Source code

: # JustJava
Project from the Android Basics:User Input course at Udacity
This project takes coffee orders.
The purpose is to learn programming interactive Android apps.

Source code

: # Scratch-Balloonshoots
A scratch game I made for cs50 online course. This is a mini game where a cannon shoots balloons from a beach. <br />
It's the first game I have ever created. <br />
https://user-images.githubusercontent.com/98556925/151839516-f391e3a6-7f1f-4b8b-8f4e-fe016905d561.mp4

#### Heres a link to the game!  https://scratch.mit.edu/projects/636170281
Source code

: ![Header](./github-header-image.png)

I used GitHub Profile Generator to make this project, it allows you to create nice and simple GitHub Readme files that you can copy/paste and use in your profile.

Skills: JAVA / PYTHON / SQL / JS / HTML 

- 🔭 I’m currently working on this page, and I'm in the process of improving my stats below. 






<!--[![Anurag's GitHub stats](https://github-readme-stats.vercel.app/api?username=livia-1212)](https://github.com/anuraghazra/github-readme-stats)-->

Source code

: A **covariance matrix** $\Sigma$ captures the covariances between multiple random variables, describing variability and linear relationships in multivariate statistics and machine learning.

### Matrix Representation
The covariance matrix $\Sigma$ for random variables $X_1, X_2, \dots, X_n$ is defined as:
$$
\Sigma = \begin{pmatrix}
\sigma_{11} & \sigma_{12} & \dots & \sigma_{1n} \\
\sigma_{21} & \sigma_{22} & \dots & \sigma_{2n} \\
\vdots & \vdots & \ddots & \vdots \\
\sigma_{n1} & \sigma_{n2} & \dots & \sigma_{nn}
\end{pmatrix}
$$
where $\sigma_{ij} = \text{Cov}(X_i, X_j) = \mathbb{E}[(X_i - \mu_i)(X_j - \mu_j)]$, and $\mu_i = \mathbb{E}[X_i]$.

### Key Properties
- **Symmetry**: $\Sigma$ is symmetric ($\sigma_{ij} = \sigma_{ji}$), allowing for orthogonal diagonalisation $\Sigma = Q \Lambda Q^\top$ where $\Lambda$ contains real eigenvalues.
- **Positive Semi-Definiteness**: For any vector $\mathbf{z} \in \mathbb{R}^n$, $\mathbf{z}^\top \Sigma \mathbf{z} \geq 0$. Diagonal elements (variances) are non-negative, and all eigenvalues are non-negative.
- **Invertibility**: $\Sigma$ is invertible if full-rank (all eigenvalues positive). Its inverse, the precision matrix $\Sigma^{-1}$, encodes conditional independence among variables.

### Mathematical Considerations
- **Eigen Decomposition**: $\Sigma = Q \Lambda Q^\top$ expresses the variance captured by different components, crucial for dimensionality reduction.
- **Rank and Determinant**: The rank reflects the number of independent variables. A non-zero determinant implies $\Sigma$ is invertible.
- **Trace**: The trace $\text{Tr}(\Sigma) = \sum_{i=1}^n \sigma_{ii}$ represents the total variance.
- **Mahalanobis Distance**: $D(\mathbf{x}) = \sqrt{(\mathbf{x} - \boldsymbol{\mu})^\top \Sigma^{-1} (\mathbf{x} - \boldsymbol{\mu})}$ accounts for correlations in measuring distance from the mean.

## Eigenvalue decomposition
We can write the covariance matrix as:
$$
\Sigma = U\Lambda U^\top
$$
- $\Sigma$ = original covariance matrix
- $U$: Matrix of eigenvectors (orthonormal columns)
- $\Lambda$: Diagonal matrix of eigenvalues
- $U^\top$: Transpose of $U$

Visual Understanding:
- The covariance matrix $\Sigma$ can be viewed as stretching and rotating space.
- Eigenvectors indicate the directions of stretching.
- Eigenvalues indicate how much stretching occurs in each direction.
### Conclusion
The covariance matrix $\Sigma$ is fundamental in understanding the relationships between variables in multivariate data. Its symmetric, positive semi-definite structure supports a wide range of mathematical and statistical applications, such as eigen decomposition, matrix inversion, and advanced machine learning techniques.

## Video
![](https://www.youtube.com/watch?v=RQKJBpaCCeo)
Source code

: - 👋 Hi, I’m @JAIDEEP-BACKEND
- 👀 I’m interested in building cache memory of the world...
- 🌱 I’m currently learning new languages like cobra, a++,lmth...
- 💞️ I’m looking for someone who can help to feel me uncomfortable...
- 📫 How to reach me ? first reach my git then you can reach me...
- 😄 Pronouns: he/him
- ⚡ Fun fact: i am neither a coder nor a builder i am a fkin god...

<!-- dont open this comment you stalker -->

====

The response must give every line from the material above that holds the string "https".

Solved problem:
https://user-images.githubusercontent.com/98556925/151839516-f391e3a6-7f1f-4b8b-8f4e-fe016905d561.mp4
#### Heres a link to the game!  https://scratch.mit.edu/projects/636170281
<!--[![Anurag's GitHub stats](https://github-readme-stats.vercel.app/api?username=livia-1212)](https://github.com/anuraghazra/github-readme-stats)-->
![](https://www.youtube.com/watch?v=RQKJBpaCCeo)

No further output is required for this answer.